**ASSIGNMENT:** The answer is one number: how many lines in the data below hold "screenshots".

**STUDY MATERIAL:**

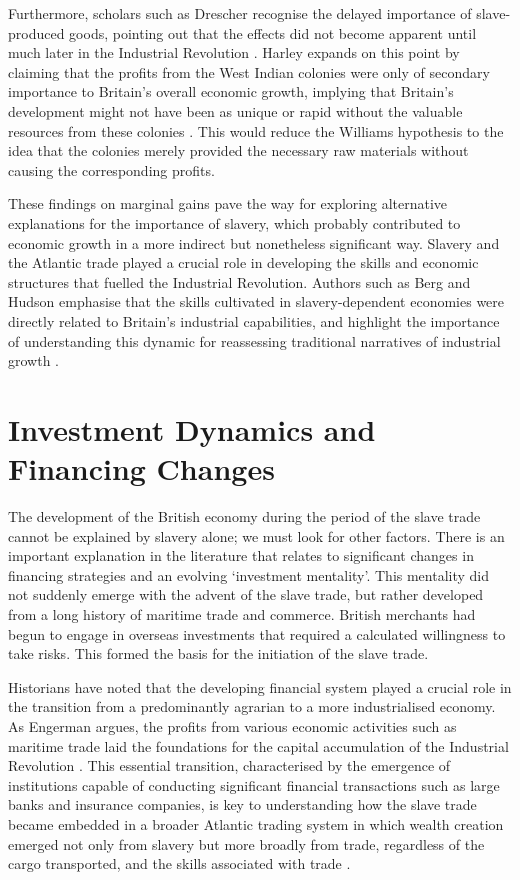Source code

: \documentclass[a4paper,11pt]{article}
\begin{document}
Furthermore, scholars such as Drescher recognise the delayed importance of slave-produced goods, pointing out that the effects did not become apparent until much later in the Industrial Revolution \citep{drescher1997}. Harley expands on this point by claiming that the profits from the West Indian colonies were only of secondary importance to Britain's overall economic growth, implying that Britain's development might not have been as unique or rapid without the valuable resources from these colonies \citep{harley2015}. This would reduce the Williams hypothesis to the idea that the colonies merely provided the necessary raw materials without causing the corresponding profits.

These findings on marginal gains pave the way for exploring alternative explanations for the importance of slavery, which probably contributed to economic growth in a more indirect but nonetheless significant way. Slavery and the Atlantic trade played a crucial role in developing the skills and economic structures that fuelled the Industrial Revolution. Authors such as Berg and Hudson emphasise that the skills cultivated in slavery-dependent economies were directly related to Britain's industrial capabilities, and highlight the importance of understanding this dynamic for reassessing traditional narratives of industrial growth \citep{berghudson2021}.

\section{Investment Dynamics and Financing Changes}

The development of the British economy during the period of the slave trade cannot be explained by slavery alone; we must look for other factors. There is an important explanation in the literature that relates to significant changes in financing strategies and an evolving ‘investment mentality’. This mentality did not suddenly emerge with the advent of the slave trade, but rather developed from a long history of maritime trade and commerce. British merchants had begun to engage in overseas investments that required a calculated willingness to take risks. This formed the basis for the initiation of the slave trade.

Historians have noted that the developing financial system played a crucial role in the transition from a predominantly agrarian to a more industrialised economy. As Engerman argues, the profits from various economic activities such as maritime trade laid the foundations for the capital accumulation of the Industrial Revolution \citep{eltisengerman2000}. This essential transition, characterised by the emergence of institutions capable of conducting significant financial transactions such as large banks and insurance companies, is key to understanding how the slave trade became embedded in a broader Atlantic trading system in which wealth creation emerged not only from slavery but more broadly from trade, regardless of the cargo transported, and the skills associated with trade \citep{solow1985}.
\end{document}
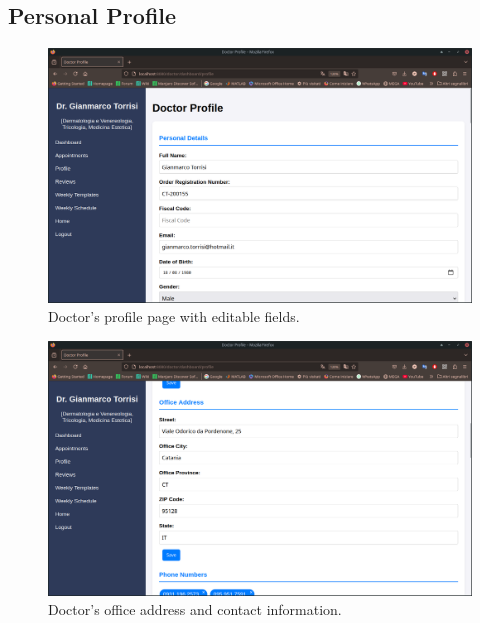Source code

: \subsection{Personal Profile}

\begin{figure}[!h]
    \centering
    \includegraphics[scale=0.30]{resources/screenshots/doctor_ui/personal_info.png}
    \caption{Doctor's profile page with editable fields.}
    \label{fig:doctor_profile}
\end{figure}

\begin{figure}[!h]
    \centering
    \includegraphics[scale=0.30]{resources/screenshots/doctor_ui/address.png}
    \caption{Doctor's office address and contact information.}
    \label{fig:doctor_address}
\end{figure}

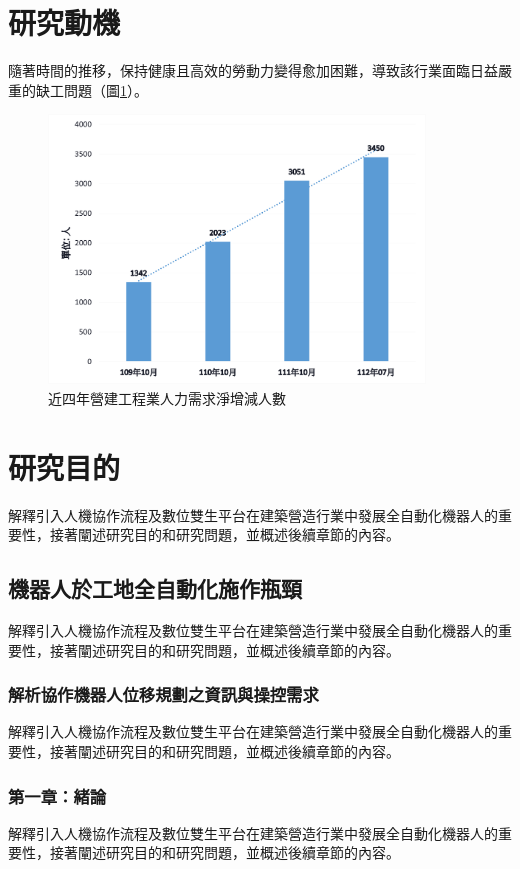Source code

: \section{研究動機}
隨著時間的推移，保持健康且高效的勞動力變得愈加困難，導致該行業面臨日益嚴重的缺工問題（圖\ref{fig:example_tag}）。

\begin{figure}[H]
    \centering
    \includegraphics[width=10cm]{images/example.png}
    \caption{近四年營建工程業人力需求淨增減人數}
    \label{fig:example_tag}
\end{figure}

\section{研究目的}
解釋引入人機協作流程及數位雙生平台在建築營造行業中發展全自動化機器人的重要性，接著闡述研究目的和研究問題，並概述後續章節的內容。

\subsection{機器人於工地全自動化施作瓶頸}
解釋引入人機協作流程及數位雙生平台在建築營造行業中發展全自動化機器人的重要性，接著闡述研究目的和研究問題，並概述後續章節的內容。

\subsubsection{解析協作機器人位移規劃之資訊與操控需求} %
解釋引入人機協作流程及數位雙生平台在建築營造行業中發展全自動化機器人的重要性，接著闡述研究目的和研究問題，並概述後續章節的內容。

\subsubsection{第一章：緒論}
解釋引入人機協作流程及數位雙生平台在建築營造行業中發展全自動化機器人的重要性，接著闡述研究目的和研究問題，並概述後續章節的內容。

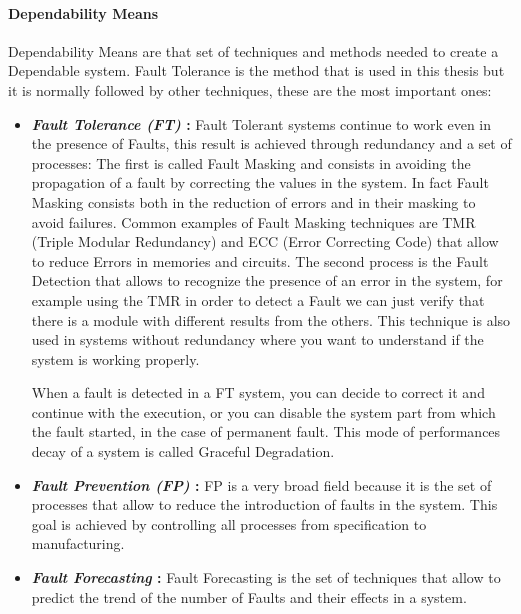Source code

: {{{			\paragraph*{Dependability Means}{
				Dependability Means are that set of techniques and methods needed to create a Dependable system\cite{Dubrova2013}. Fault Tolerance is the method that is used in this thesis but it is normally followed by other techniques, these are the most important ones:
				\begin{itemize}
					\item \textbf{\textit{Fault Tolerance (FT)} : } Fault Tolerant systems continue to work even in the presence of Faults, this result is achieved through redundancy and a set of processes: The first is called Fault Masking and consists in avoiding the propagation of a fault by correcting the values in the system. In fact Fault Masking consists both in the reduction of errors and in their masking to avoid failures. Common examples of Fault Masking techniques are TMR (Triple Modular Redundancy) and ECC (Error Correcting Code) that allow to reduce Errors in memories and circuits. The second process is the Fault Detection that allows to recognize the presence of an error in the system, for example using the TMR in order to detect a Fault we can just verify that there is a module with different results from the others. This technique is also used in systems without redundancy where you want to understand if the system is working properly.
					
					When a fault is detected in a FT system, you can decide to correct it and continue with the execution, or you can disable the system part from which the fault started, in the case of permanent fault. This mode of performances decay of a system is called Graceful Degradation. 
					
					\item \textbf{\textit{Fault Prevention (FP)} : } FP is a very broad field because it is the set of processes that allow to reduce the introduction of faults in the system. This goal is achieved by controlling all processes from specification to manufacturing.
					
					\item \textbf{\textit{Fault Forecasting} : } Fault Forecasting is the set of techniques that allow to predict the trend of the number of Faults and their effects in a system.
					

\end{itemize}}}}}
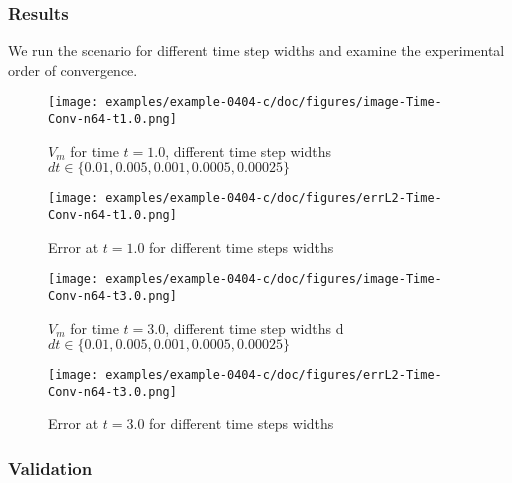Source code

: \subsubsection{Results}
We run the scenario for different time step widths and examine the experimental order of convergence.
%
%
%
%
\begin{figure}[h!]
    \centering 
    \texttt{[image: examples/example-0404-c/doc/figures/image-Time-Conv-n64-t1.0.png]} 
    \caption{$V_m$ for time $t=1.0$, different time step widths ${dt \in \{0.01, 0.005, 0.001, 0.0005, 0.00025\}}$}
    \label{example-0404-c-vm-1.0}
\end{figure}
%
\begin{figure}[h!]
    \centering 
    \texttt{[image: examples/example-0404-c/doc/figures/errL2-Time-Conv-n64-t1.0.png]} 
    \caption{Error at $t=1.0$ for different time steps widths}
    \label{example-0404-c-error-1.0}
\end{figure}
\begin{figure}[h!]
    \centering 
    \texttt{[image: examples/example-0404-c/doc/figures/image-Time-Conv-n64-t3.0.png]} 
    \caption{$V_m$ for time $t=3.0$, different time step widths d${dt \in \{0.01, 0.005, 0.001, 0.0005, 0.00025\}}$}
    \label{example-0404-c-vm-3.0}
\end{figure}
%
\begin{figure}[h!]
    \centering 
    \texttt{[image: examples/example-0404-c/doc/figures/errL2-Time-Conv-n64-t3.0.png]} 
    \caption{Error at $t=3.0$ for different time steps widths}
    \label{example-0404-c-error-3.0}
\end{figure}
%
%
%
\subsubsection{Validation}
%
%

**ANSWER SPACE:** 2